C’est une mise en œuvre pour le moins chaotique de l’accord de l’Arizona sur l’expulsion accélérée des détenus en situation irrégulière. Selon plusieurs sources, notamment au sein d’ONG, les premières expulsions ont bien eu lieu cette semaine. Problème : les personnes expulsées ne correspondent pas exactement aux critères prévus.
Au lieu de cibler des détenus étrangers sans titre de séjour, l’administration aurait procédé à l’éloignement de plusieurs dizaines de citoyens belges, condamnés notamment pour fraude fiscale, abus de biens sociaux et montages financiers douteux. Des profils « parfaitement intégrés », selon un haut fonctionnaire, « parfois même un peu trop ».
Une erreur humaine très humaine
À l’origine de ce couac, un certain Robert – prénom d’emprunt -, agent administratif au sein du service Expulsion du SPF Asile & Migration, chargé de la transmission des listes à l’Office des étrangers. Employé discret, décrit comme « rigoureux mais qui picole un peu trop », il aurait sélectionné la mauvaise colonne dans un fichier Excel.
« Il s’agit hélas d’une erreur tout ce qu’il y a de plus humaine mais qui prête à de lourdes conséquence, a reconnu la porte-parole de la ministre de l’Asile et de la Migration Anneleen Van Bossuyt. Un collègue témoigne : « Robert utilise Excel tous les jours mais parfois il est un peu distrait. Surtout que c’était à 13h30 juste après le cassoulet de midi, qu’il avait arrosé de 2 ou 3 bières, et que Robert a souvent tendance à piquer du nez à ce moment-là. Du coup il a confondu la colonne “nationalité” et avec la colonne “niveau de revenus non déclarés”. Il a trié par la mauvaise, ce qui est d’autant plus con qu’il suffit de regarder les noms de famille bien belges pour voir que ce ne sont pas les étrangers à expulser. Ce sont des gens de chez nous bien respectables, condamnés pour fraude fiscale, et pas ces étrangers qui volent dans les épiceries pour manger ».
Résultat : au lieu d’identifier des personnes en séjour irrégulier, le système a isolé… des contribuables particulièrement créatifs, dont certains disposaient de comptes aux îles Caïmans.

Des expulsions difficiles à expliquer
Plusieurs expulsés auraient été reconduits à la frontière belgo-luxembourgeoise dans un certain flou administratif.
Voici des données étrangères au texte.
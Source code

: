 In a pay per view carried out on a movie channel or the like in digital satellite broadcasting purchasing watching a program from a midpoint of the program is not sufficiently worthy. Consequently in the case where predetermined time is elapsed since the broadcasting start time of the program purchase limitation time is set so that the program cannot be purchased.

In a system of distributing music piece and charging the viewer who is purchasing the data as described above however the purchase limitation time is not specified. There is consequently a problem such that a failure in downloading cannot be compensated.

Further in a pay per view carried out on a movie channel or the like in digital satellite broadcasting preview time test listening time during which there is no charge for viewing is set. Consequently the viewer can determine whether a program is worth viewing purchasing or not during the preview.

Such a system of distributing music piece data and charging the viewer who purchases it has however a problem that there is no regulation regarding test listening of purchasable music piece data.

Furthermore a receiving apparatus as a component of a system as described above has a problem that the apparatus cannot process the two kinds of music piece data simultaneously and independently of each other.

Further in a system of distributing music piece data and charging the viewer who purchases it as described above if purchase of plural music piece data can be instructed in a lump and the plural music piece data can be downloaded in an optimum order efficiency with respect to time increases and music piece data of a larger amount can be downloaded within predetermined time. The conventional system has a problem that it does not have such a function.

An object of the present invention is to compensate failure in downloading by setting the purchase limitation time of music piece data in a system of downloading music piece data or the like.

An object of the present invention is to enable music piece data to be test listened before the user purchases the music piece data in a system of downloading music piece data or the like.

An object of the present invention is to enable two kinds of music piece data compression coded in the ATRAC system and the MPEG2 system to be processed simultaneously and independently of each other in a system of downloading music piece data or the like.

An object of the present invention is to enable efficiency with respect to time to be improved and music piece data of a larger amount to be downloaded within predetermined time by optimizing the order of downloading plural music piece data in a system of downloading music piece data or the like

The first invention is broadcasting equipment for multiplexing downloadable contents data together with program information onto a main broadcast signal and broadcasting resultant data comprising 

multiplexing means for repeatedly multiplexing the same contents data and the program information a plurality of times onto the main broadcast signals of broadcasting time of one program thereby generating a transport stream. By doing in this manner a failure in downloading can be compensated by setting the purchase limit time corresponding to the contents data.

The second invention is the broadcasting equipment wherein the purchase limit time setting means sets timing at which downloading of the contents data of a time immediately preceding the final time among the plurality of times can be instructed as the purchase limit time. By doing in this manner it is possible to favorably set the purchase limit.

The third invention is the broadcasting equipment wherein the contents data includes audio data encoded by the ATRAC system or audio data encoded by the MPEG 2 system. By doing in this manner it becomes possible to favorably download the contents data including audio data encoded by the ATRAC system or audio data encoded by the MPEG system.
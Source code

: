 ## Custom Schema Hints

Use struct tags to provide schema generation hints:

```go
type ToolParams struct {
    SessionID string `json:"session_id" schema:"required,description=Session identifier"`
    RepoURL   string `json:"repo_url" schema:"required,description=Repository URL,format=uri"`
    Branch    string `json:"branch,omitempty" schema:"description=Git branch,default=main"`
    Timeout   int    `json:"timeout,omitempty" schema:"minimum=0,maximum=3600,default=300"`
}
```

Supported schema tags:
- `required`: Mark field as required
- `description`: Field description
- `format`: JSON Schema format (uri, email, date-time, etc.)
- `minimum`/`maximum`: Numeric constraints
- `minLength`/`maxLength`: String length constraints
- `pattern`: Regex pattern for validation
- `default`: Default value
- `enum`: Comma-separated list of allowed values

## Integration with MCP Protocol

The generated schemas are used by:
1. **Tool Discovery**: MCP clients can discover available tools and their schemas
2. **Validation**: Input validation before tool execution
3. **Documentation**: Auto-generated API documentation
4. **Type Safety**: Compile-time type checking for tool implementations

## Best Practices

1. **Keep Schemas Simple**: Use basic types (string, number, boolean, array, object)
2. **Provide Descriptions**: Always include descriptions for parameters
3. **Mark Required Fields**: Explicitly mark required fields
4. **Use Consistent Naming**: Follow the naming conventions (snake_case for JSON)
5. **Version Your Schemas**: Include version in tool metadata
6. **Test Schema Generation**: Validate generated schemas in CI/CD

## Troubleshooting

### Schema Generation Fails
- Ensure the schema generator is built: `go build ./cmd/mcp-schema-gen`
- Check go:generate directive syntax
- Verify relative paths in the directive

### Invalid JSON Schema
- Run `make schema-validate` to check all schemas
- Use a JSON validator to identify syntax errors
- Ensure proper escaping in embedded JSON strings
L’un d’eux, ancien consultant en optimisation fiscale, affirme avoir été déposé au hasard « quelque part à Luxembourg-ville », mais, selon nos informations, il aurait profité de sa présence dans le paradis fiscal pour régler quelques affaires dont il n’avait pu s’occuper depuis son séjour en prison.
« On m’a dit que c’était une procédure accélérée. Je ne pensais pas que c’était aussi littéral, a-t-il déclaré, visiblement encore sous le choc. J’ai eu beau leur dire qu’ils se trompaient et leur montrer que je n’avais pas le bon niveau de bronzage, mais ils ne m’ont pas écouté. »
Du côté du cabinet de la ministre, on évoque un « incident isolé » et on assure que « des vérifications supplémentaires seront mises en place, notamment l’ajout de photos d’identité haute définition dans le fichier Excel pour éviter toute ambiguïté et reconnaître immédiatement les étrangers à leur faciès ».